Mesdames, Messieurs,

Le 21 décembre 2009, le dirigeant d’une société spécialisée dans la vente de produits défiscalisés a déposé une plainte à l’encontre d’un haut fonctionnaire du ministère des finances pour « tentative d’extorsion de fonds ». Le fonctionnaire en question aurait demandé et obtenu une somme de 30 000 euros pour avoir conseillé son « client » dans le traitement de trois dossiers différents. Ayant pris goût à l’argent facile, il aurait ensuite exigé, menace à l’appui, un « cadeau de bienvenue » de 400 000 euros pour devenir consultant de ladite société.

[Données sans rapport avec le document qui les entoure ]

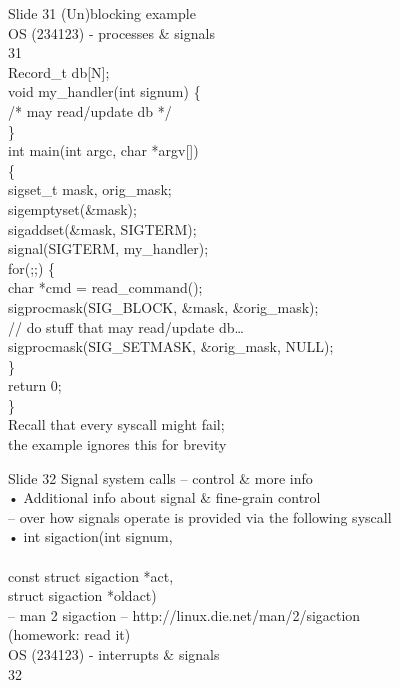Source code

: \documentclass{beamer}
\begin{document}
\begin{frame}{Slide 31}
(Un)blocking example\\OS (234123) - processes \& signals\\31\\Record\_t db[N];\\void my\_handler(int signum) \{\\  /* may read/update db */\\\}\\int main(int argc, char *argv[]) \\\{\\  sigset\_t mask, orig\_mask;\\  sigemptyset(\&mask);\\  sigaddset(\&mask, SIGTERM); \\  signal(SIGTERM, my\_handler);\\  for(;;) \{\\    char *cmd = read\_command();\\    sigprocmask(SIG\_BLOCK, \&mask, \&orig\_mask);\\    // do stuff that may read/update db…\\    sigprocmask(SIG\_SETMASK, \&orig\_mask, NULL);\\  \}\\  return 0;\\\}\\Recall that every syscall might fail;\\the example ignores this for brevity
\end{frame}
\begin{frame}{Slide 32}
Signal system calls – control \& more info\\• Additional info about signal \& fine-grain control \\– over how signals operate is provided via the following syscall\\• int sigaction(int signum, \\ \\const struct sigaction *act, \\        struct sigaction *oldact)\\– man 2 sigaction – http://linux.die.net/man/2/sigaction \\(homework: read it)\\OS (234123) - interrupts \& signals\\32
\end{frame}
\end{document}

Loin de représenter un cas isolé, cette affaire soulève une question de portée beaucoup plus générale : il s’agit de savoir quelles mesures s’imposent pour assurer l’étanchéité entre, d’une part, la défense de l’intérêt général, porté par les agents de la fonction publique, et, d’autre part, la recherche du profit maximal par des intérêts particuliers. Lorsque l’absence d’une telle étanchéité est due à la conduite d’un agent du service public, il ne s’agit pas seulement de manquements à la moralité publique, mais de comportements qui sont de nature à remettre en cause notre pacte républicain.

Parce que la défense de l’intérêt général est la mission principale de toutes les administrations publiques, et parce qu’elle est incompatible avec la rémunération de services rendus aux seuls intérêts privés, nous proposons avec la présente proposition de loi de durcir les dispositions existantes visant à encadrer le départ des agents publics vers le secteur privé et, de manière générale, de renforcer les règles déontologiques dans la fonction publique afin d’assurer son indépendance vis-à-vis des intérêts privés.

Nous proposons donc, dans l’article 1er, de relever les peines prévues en cas de violation de l’interdiction du « pantouflage » qui constitue une prise illégale d’intérêts, réprimée par l’article 432-13 du code pénal. Actuellement, l’agent public qui se rend coupable d’une prise illégale d’intérêt au sens de l’article 432-13 du code pénal encoure une peine de deux ans d’emprisonnement et de 30 000 euros d’amende. Afin de doter ces dispositions pénales d’un véritable effet dissuasif, nous proposons de porter la peine d’emprisonnement à cinq ans et l’amende à 300 000 euros.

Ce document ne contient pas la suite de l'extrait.